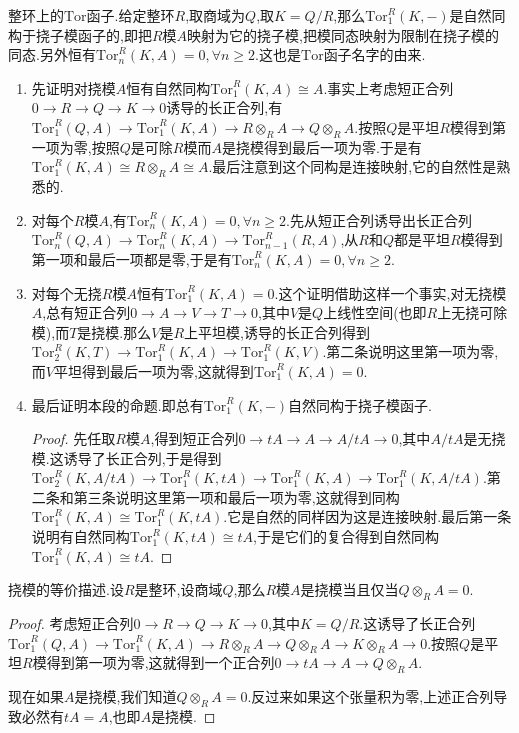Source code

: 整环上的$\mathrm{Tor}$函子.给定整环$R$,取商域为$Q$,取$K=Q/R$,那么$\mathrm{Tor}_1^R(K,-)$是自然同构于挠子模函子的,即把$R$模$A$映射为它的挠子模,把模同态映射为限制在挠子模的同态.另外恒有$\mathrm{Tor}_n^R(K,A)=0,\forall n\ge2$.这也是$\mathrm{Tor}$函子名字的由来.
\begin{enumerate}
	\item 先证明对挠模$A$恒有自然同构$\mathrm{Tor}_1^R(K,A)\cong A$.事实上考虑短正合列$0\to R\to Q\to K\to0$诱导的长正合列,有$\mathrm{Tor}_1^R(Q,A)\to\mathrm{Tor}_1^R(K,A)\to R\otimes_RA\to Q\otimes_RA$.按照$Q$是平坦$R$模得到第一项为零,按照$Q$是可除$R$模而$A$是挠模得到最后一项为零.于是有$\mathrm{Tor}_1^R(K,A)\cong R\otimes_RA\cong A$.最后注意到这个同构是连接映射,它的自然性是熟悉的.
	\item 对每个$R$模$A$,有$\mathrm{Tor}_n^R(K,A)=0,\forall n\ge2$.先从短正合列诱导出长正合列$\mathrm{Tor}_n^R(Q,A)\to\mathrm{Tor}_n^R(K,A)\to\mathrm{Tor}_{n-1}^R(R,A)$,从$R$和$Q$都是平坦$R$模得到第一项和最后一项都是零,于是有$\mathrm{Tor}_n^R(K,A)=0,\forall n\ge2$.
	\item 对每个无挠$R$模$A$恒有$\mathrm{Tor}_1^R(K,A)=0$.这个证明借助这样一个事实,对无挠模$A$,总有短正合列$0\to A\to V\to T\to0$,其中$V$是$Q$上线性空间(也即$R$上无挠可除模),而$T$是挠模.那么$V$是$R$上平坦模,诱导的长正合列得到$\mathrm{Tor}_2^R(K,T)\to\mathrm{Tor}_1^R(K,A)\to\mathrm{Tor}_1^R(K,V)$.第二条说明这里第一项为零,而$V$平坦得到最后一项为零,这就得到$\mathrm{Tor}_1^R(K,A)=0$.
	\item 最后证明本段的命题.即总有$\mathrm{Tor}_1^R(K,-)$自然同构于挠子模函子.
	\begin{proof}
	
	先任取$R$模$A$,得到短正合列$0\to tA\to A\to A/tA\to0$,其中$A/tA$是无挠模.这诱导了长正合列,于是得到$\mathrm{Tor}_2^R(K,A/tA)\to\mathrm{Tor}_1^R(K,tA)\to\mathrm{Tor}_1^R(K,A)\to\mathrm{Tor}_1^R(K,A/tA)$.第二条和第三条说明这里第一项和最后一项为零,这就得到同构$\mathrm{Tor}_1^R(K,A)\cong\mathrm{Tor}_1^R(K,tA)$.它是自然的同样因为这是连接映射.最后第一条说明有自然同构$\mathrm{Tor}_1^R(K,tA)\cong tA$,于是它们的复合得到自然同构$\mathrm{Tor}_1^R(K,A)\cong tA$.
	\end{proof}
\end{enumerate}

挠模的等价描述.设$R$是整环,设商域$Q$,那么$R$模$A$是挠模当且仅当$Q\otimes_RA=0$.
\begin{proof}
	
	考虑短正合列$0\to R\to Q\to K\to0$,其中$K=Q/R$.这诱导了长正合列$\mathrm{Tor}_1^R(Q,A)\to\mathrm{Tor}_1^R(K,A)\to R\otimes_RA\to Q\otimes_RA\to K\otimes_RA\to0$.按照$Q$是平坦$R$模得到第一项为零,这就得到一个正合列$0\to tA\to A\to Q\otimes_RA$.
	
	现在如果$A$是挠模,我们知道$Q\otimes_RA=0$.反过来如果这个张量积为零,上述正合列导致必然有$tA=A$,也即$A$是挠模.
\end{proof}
____________________
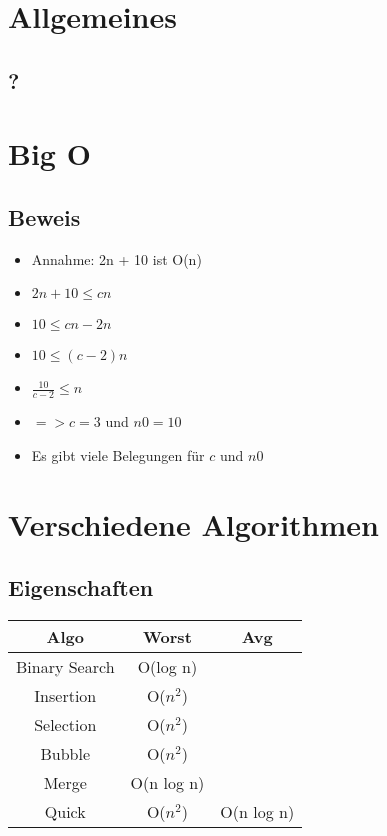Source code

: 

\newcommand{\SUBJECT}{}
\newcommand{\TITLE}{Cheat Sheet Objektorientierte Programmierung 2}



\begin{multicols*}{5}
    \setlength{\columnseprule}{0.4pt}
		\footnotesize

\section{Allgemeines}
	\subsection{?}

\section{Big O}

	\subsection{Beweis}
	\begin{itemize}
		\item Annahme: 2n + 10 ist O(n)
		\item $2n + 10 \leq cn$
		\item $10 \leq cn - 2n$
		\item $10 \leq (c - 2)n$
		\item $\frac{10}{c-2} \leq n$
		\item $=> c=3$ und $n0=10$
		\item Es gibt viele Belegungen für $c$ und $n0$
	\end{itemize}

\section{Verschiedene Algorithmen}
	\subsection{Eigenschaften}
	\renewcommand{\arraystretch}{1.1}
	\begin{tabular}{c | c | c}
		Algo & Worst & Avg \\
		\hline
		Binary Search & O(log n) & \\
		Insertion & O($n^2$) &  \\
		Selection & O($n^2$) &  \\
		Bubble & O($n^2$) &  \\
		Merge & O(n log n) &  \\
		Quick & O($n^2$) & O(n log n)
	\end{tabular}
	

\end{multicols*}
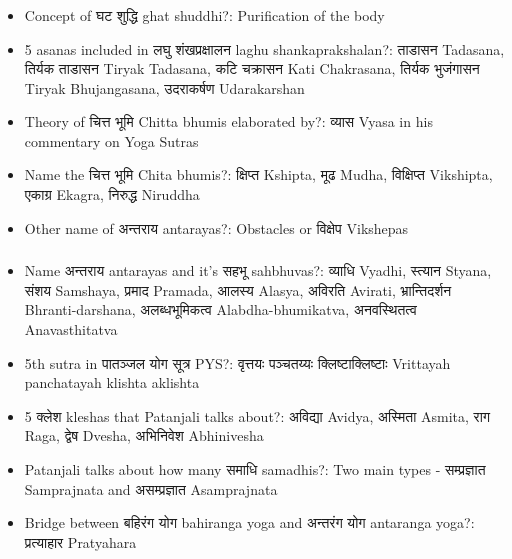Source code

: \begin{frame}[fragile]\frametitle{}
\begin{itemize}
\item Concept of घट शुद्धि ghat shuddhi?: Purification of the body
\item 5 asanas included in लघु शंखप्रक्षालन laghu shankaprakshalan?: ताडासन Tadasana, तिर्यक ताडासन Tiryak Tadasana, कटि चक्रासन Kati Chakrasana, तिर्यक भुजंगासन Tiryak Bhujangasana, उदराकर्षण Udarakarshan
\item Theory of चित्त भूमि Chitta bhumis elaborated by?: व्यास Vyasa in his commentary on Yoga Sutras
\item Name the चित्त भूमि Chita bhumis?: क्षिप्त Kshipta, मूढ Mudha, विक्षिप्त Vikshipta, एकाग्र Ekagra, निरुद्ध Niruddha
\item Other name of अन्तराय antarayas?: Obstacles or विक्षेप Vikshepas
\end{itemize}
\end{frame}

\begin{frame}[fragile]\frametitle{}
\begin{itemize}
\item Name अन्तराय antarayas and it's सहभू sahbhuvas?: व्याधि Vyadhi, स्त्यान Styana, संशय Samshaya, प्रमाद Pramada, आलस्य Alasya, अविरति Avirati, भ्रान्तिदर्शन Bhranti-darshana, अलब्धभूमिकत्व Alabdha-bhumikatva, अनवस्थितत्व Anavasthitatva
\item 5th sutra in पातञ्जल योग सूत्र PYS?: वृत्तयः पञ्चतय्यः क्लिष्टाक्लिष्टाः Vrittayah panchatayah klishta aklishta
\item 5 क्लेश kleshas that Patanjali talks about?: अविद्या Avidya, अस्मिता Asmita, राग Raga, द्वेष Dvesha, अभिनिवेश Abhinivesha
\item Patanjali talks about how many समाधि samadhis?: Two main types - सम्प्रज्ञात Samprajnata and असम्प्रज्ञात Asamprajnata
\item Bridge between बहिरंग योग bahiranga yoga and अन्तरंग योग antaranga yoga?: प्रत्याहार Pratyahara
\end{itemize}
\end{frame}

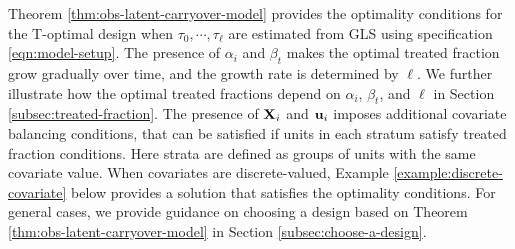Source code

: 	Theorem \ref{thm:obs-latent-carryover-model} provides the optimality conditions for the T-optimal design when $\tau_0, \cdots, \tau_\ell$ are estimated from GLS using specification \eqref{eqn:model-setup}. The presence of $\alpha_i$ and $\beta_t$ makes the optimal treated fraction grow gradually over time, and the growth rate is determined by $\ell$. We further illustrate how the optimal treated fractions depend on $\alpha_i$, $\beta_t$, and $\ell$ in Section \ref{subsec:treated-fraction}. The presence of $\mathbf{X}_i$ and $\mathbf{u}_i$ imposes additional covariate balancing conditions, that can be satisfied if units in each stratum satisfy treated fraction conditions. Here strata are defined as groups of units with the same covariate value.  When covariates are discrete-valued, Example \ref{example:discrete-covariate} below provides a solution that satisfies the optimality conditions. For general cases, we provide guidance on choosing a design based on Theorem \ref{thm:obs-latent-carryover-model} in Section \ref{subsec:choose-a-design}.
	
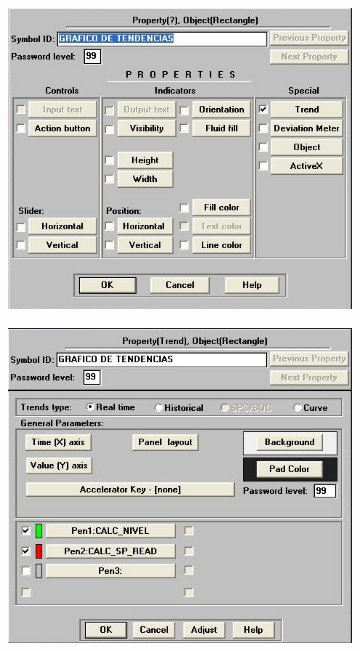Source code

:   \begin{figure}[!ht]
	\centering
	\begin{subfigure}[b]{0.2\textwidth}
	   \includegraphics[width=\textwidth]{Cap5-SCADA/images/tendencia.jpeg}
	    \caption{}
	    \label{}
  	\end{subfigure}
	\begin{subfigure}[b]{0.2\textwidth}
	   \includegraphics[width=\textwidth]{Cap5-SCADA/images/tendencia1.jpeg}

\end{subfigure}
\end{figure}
____________________
▸ Exercise directions: Count every line in the preceding entries where the string "cong" appears, then state only the total.

▸ Exercise output: 2